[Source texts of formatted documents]
....

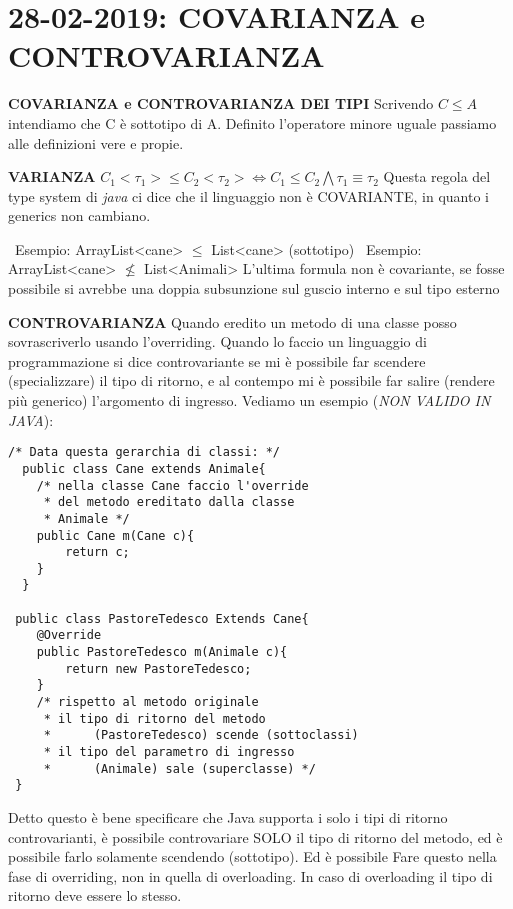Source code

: 

\newpage
\section{28-02-2019: COVARIANZA e CONTROVARIANZA}
\textbf{COVARIANZA e CONTROVARIANZA DEI TIPI }\newline
Scrivendo  $C \leq A$ intendiamo che C è sottotipo di A. Definito l'operatore minore uguale passiamo alle definizioni vere e propie.

\noindent \textbf{VARIANZA} \newline
$C_{1} <\tau_{1}> \leq C_{2}<\tau_{2}> \Leftrightarrow C_{1} \leq C_{2} \bigwedge \tau_{1}\equiv \tau_{2} $
\newline
Questa regola del type system di \textit{java} ci dice che il linguaggio non è COVARIANTE, in quanto i generics non cambiano. 

\noindent \textbullet\ Esempio: ArrayList<cane> $\leq$ List<cane> (sottotipo) \newline
\textbullet\ Esempio: ArrayList<cane> $\nleq$ List<Animali> \newline
L'ultima formula non è covariante, se fosse possibile si avrebbe una doppia subsunzione sul guscio interno e sul tipo esterno \newline

\noindent \textbf{CONTROVARIANZA} \newline
Quando eredito un metodo di una classe posso sovrascriverlo usando l'overriding. Quando lo faccio un linguaggio di programmazione si dice controvariante se mi è possibile far scendere (specializzare) il tipo di ritorno, e al contempo mi è possibile far salire (rendere più generico) l'argomento di ingresso. Vediamo un esempio (\textit{NON VALIDO IN JAVA}):
\begin{lstlisting}[basicstyle=\small,]
/* Data questa gerarchia di classi: */
  public class Cane extends Animale{
	/* nella classe Cane faccio l'override
 	 * del metodo ereditato dalla classe
 	 * Animale */  
	public Cane m(Cane c){
		return c;
	}
  }
  
 public class PastoreTedesco Extends Cane{
 	@Override
	public PastoreTedesco m(Animale c){
		return new PastoreTedesco;
	}
	/* rispetto al metodo originale
	 * il tipo di ritorno del metodo 
	 *		(PastoreTedesco) scende (sottoclassi)
 	 * il tipo del parametro di ingresso 
 	 * 		(Animale) sale (superclasse) */	
 }
\end{lstlisting}

\noindent Detto questo è bene specificare che Java supporta i solo i tipi di ritorno controvarianti, è possibile controvariare SOLO il tipo di ritorno del metodo, ed è possibile farlo solamente scendendo (sottotipo). Ed è possibile Fare questo nella fase di overriding, non in quella di overloading. In caso di overloading il tipo di ritorno deve essere lo stesso.

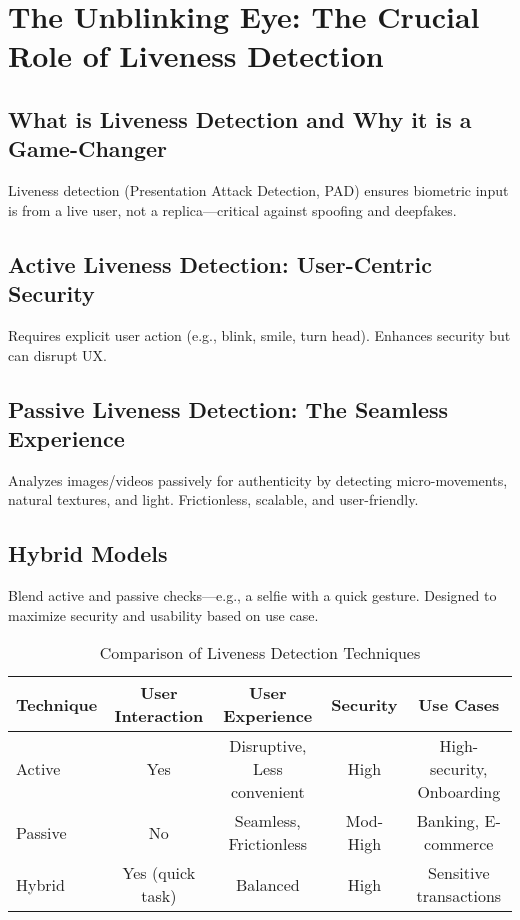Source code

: \section{The Unblinking Eye: The Crucial Role of Liveness Detection}

\subsection{What is Liveness Detection and Why it is a Game-Changer}
Liveness detection (Presentation Attack Detection, PAD) ensures biometric input is from a live user, not a replica—critical against spoofing and deepfakes.

\subsection{Active Liveness Detection: User-Centric Security}
Requires explicit user action (e.g., blink, smile, turn head). Enhances security but can disrupt UX.

\subsection{Passive Liveness Detection: The Seamless Experience}
Analyzes images/videos passively for authenticity by detecting micro-movements, natural textures, and light. Frictionless, scalable, and user-friendly.

\subsection{Hybrid Models}
Blend active and passive checks—e.g., a selfie with a quick gesture. Designed to maximize security and usability based on use case.

\begin{table}[h]
\centering
\caption{Comparison of Liveness Detection Techniques}
\begin{tabular}{|l|c|c|c|c|}
\hline
\textbf{Technique} & \textbf{User Interaction} & \textbf{User Experience} & \textbf{Security} & \textbf{Use Cases} \\
\hline
Active & Yes & Disruptive, Less convenient & High & High-security, Onboarding \\
Passive & No & Seamless, Frictionless & Mod-High & Banking, E-commerce \\
Hybrid & Yes (quick task) & Balanced & High & Sensitive transactions \\
\hline
\end{tabular}
\end{table}

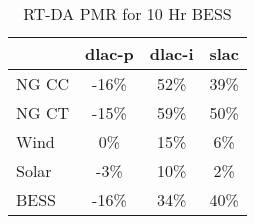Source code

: \begin{table}[htbp]
\centering
\begin{tabular}{lccc}
\toprule
\hline
 & dlac-p & dlac-i & slac \\
\hline
\quad NG CC & -16\% & 52\% & 39\% \\
\quad NG CT & -15\% & 59\% & 50\% \\
\quad Wind & 0\% & 15\% & 6\% \\
\quad Solar & -3\% & 10\% & 2\% \\
\quad BESS & -16\% & 34\% & 40\% \\
\hline
\bottomrule
\end{tabular}
\caption{RT-DA PMR for 10 Hr BESS}
\label{tab:table4_10_Hr_BESS}
\end{table}
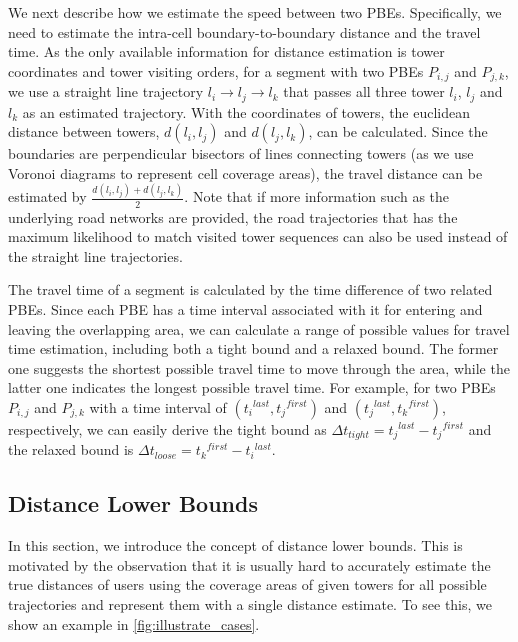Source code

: We next describe how we estimate the speed between two PBEs. Specifically, we need to estimate the intra-cell boundary-to-boundary distance and the travel time. As the only available information for distance estimation is tower coordinates and tower visiting orders, for a segment with two PBEs $P_{i,j}$ and $P_{j,k}$, we use a straight line trajectory $l_i \rightarrow l_j \rightarrow l_k$ that passes all three tower $l_i$, $l_j$ and $l_k$ as an estimated trajectory. With the coordinates of towers, the euclidean distance between towers, $d(l_i,l_j)$ and $d(l_j,l_k)$, can be calculated. Since the boundaries are perpendicular bisectors of lines connecting towers (as we use Voronoi diagrams to represent cell coverage areas), the travel distance can be estimated by $\frac{d(l_i,l_j) + d(l_j,l_k)}{2}$. Note that if more information such as the underlying road networks are provided, the road trajectories that has the maximum likelihood to match visited tower sequences can also be used instead of the straight line trajectories.

The travel time of a segment is calculated by the time difference of two related PBEs. Since each PBE has a time interval associated with it for entering and leaving the overlapping area, we can calculate a range of possible values for travel time estimation, including both a tight bound and a relaxed bound. The former one suggests the shortest possible travel time to move through the area, while the latter one indicates the longest possible travel time. For example, for two PBEs $P_{i,j}$ and $P_{j,k}$ with a time interval of $({t_i}^{last}, {t_j}^{first})$ and $({t_j}^{last}, {t_k}^{first})$, respectively, we can easily derive the tight bound as $\Delta t_{tight} = {t_j}^{last} - {t_j}^{first}$ and the relaxed bound is $\Delta t_{loose} = {t_k}^{first} - {t_i}^{last}$.

\subsection{Distance Lower Bounds}

In this section, we introduce the concept of distance lower bounds. This is motivated by the observation that it is usually hard to accurately estimate the true distances of users using the coverage areas of given towers for all possible trajectories and represent them with a single distance estimate. To see this, we show an example in \autoref{fig:illustrate_cases}.

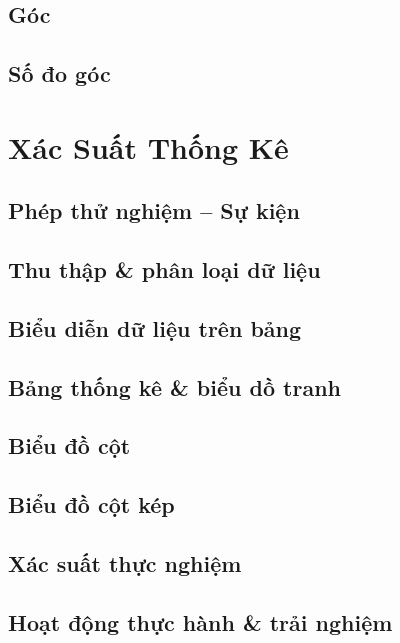 \documentclass{article}
\numberwithin{equation}{section}
\begin{document}
\subsection{Góc}

\subsection{Số đo góc}


\section{Xác Suất Thống Kê}

\subsection{Phép thử nghiệm -- Sự kiện}

\subsection{Thu thập \& phân loại dữ liệu}

\subsection{Biểu diễn dữ liệu trên bảng}

\subsection{Bảng thống kê \& biểu dồ tranh}

\subsection{Biểu đồ cột}

\subsection{Biểu đồ cột kép}

\subsection{Xác suất thực nghiệm}

\subsection{Hoạt động thực hành \& trải nghiệm}
\end{document}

....

ACTION ITEM:
In the lines above, find the word "possibile" and copy every line it occurs in.

OUTPUT FOR THIS TASK:
L'ultima formula non è covariante, se fosse possibile si avrebbe una doppia subsunzione sul guscio interno e sul tipo esterno \newline
Quando eredito un metodo di una classe posso sovrascriverlo usando l'overriding. Quando lo faccio un linguaggio di programmazione si dice controvariante se mi è possibile far scendere (specializzare) il tipo di ritorno, e al contempo mi è possibile far salire (rendere più generico) l'argomento di ingresso. Vediamo un esempio (\textit{NON VALIDO IN JAVA}):
\noindent Detto questo è bene specificare che Java supporta i solo i tipi di ritorno controvarianti, è possibile controvariare SOLO il tipo di ritorno del metodo, ed è possibile farlo solamente scendendo (sottotipo). Ed è possibile Fare questo nella fase di overriding, non in quella di overloading. In caso di overloading il tipo di ritorno deve essere lo stesso.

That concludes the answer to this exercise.